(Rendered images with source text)
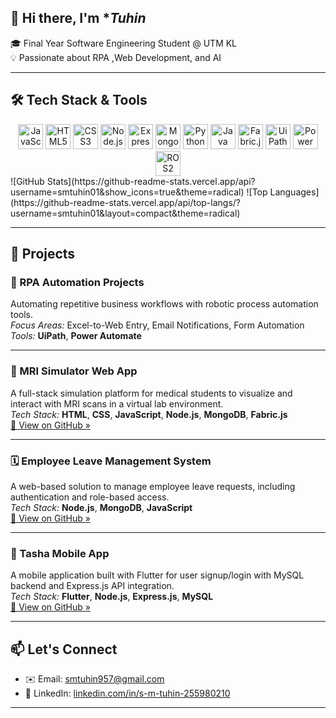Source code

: ## 👋 Hi there, I'm **Tuhin*

🎓 Final Year Software Engineering Student @ UTM KL  
💡 Passionate about RPA ,Web Development, and AI  


---

## 🛠️ Tech Stack & Tools

<div align="center">
  <img src="https://cdn.jsdelivr.net/gh/devicons/devicon/icons/javascript/javascript-original.svg" height="40" alt="JavaScript"/>
  <img src="https://cdn.jsdelivr.net/gh/devicons/devicon/icons/html5/html5-original.svg" height="40" alt="HTML5"/>
  <img src="https://cdn.jsdelivr.net/gh/devicons/devicon/icons/css3/css3-original.svg" height="40" alt="CSS3"/>
  <img src="https://cdn.jsdelivr.net/gh/devicons/devicon/icons/nodejs/nodejs-original.svg" height="40" alt="Node.js"/>
  <img src="https://cdn.jsdelivr.net/gh/devicons/devicon/icons/express/express-original.svg" height="40" alt="Express.js"/>
  <img src="https://cdn.jsdelivr.net/gh/devicons/devicon/icons/mongodb/mongodb-original.svg" height="40" alt="MongoDB"/>
  <img src="https://cdn.jsdelivr.net/gh/devicons/devicon/icons/python/python-original.svg" height="40" alt="Python"/>
  <img src="https://cdn.jsdelivr.net/gh/devicons/devicon/icons/java/java-original.svg" height="40" alt="Java"/>
  <img src="https://upload.wikimedia.org/wikipedia/commons/2/24/FabricJS_logo.png" height="40" alt="Fabric.js"/>
  <img src="https://upload.wikimedia.org/wikipedia/commons/e/e4/UiPath_Logo.png" height="40" alt="UiPath"/>
  <img src="https://upload.wikimedia.org/wikipedia/commons/f/fc/Microsoft_Power_Automate_Logo.png" height="40" alt="Power Automate"/>
  <img src="https://raw.githubusercontent.com/ros2/ros2/foxy/ros2_logo.png" height="40" alt="ROS2"/>
</div>
![GitHub Stats](https://github-readme-stats.vercel.app/api?username=smtuhin01&show_icons=true&theme=radical)
![Top Languages](https://github-readme-stats.vercel.app/api/top-langs/?username=smtuhin01&layout=compact&theme=radical)

---
## 📌 Projects

### 🤖 RPA Automation Projects
Automating repetitive business workflows with robotic process automation tools.  
_Focus Areas:_ Excel-to-Web Entry, Email Notifications, Form Automation  
_Tools:_ **UiPath**, **Power Automate**

---

### 🧠 MRI Simulator Web App
A full-stack simulation platform for medical students to visualize and interact with MRI scans in a virtual lab environment.  
_Tech Stack:_ **HTML**, **CSS**, **JavaScript**, **Node.js**, **MongoDB**, **Fabric.js**  
[🔗 View on GitHub »](https://github.com/smtuhin01/FYP)

---

### 🗓️ Employee Leave Management System
A web-based solution to manage employee leave requests, including authentication and role-based access.  
_Tech Stack:_ **Node.js**, **MongoDB**, **JavaScript**  
[🔗 View on GitHub »](https://github.com/smtuhin01/leaveApplication)

---

### 📱 Tasha Mobile App
A mobile application built with Flutter for user signup/login with MySQL backend and Express.js API integration.  
_Tech Stack:_ **Flutter**, **Node.js**, **Express.js**, **MySQL**  
[🔗 View on GitHub »](https://github.com/smtuhin01/Tasha_MobileApp)

---

## 📫 Let's Connect

- ✉️ Email: [smtuhin957@gmail.com](mailto:smtuhin957@gmail.com)  
- 💼 LinkedIn: [linkedin.com/in/s-m-tuhin-255980210](https://www.linkedin.com/in/s-m-tuhin-255980210/)

---

<!-- Optional visitor badge -->
<!-- ![Visitors](https://visitor-badge.laobi.icu/badge?page_id=smtuhin01.readme) -->
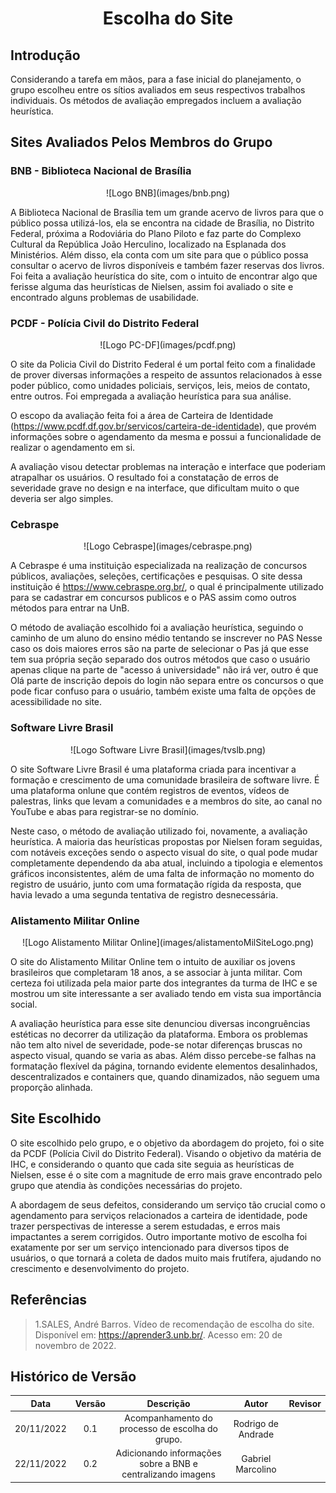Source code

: <h1 align="center">Escolha do Site</h1>

## Introdução
Considerando a tarefa em mãos, para a fase inicial do planejamento, o grupo escolheu entre os sítios avaliados em seus respectivos trabalhos individuais. Os métodos
de avaliação empregados incluem a avaliação heurística.

## Sites Avaliados Pelos Membros do Grupo

### BNB - Biblioteca Nacional de Brasília

<center>
    ![Logo BNB](images/bnb.png)
</center>

A Biblioteca Nacional de Brasília tem um grande acervo de livros para que o público possa utilizá-los, ela se encontra na cidade de Brasília, no Distrito Federal, próxima a Rodoviária do Plano Piloto e faz parte do Complexo Cultural da República João Herculino, localizado na Esplanada dos Ministérios.
Além disso, ela conta com um site para que o público possa consultar o acervo de livros disponíveis e também fazer reservas dos livros. Foi feita a avaliação heurística do site, com o intuito de encontrar algo que ferisse alguma das heurísticas de Nielsen, assim foi avaliado o site  e encontrado alguns problemas de usabilidade.


### PCDF - Polícia Civil do Distrito Federal

<center>
    ![Logo PC-DF](images/pcdf.png)
</center>

O site da Policia Civil do Distrito Federal é um portal feito com a finalidade de prover diversas informações a respeito de assuntos relacionados à esse poder público, como unidades policiais, serviços, leis, meios de contato, entre outros. Foi empregada a avaliação heurística para sua análise.

O escopo da avaliação feita foi a área de Carteira de Identidade (https://www.pcdf.df.gov.br/servicos/carteira-de-identidade), que provém informações sobre o agendamento da mesma e possui a funcionalidade de realizar o agendamento em si.

A avaliação visou detectar problemas na interação e interface que poderiam atrapalhar os usuários. O resultado foi a constatação de erros de severidade grave no design e na interface, que dificultam muito o que deveria ser algo simples.


### Cebraspe  

<center>
    ![Logo Cebraspe](images/cebraspe.png)
</center>

A Cebraspe é uma instituição especializada na realização de concursos públicos, avaliações, seleções, certificações e pesquisas.
O site dessa instituição é https://www.cebraspe.org.br/, o qual é principalmente utilizado para se cadastrar em concursos publicos e o PAS assim como outros métodos para entrar na UnB. 

O método de avaliação escolhido foi a avaliação heurística, seguindo o caminho de um aluno do ensino médio tentando se inscrever no PAS 
Nesse caso os dois maiores erros são na parte de selecionar o Pas já que esse tem sua própria seção separado dos outros métodos que caso o usuário apenas clique na parte de "acesso á universidade" não irá ver, outro é que Olá parte de inscrição depois do login não separa entre os concursos o que pode ficar confuso para o usuário, também existe uma falta de opções de acessibilidade no site.


### Software Livre Brasil

<center>
    ![Logo Software Livre Brasil](images/tvslb.png)
</center>

O site Software Livre Brasil é uma plataforma criada para incentivar a formação e crescimento de uma comunidade brasileira de software livre. É uma plataforma onlune
que contém registros de eventos, vídeos de palestras, links que levam a comunidades e a membros do site, ao canal no YouTube e abas para registrar-se no domínio.

Neste caso, o método de avaliação utilizado foi, novamente, a avaliação heurística. A maioria das heurísticas propostas por Nielsen foram seguidas, com notáveis exceções sendo o aspecto visual do site, o qual pode mudar completamente dependendo da aba atual, incluindo a tipologia e elementos gráficos inconsistentes, além de uma falta de informação no momento do registro de usuário, junto com uma formatação rígida da resposta, que havia levado a uma segunda tentativa de registro desnecessária.

### Alistamento Militar Online

<center>
    ![Logo Alistamento Militar Online](images/alistamentoMilSiteLogo.png)
</center>

O site do Alistamento Militar Online tem o intuito de auxiliar os jovens brasileiros que completaram 18 anos, a se associar à junta militar. Com certeza foi utilizada pela maior parte dos integrantes da turma de IHC e se mostrou um site interessante a ser avaliado tendo em vista sua importância social. 

A avaliação heurística para esse site denunciou diversas incongruências estéticas no decorrer da utilização da plataforma. Embora os problemas não tem alto nivel de severidade, pode-se notar diferenças bruscas no aspecto visual, quando se varia as abas. Além disso percebe-se falhas na formatação flexível da página, tornando evidente elementos desalinhados, descentralizados e containers que, quando dinamizados, não seguem uma proporção alinhada. 

## Site Escolhido
O site escolhido pelo grupo, e o objetivo da abordagem do projeto, foi o site da PCDF (Polícia Civil do Distrito Federal). Visando o objetivo da matéria de IHC, e considerando o quanto que cada site seguia as heurísticas de Nielsen, esse é o site com a magnitude de erro mais grave encontrado pelo grupo que atendia às condições necessárias do projeto.

A abordagem de seus defeitos, considerando um serviço tão crucial como o agendamento para serviços relacionados a carteira de identidade, pode trazer perspectivas de interesse a serem estudadas, e erros mais impactantes a serem corrigidos. Outro importante motivo de escolha foi exatamente por ser um serviço intencionado para diversos tipos de usuários, o que tornará a coleta de dados muito mais frutífera, ajudando no crescimento e desenvolvimento do projeto.

## Referências

> 1.SALES, André Barros. Vídeo de recomendação de escolha do site. Disponível em: <https://aprender3.unb.br/>. Acesso em: 20 de novembro de 2022.

## Histórico de Versão

|    Data    | Versão |                          Descrição                          |       Autor        | Revisor |
| :--------: | :----: | :---------------------------------------------------------: | :----------------: | :-----: |
| 20/11/2022 |  0.1   |       Acompanhamento do processo de escolha do grupo.       | Rodrigo de Andrade |         |
| 22/11/2022 |  0.2   | Adicionando informações sobre a BNB e centralizando imagens | Gabriel Marcolino  |         |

→ Task requirements: From the line containing "Acompanhamento do processo" down to the last line, reproduce the records exactly. Include both ends.

→ Completed exercise:
| 20/11/2022 |  0.1   |       Acompanhamento do processo de escolha do grupo.       | Rodrigo de Andrade |         |
| 22/11/2022 |  0.2   | Adicionando informações sobre a BNB e centralizando imagens | Gabriel Marcolino  |         |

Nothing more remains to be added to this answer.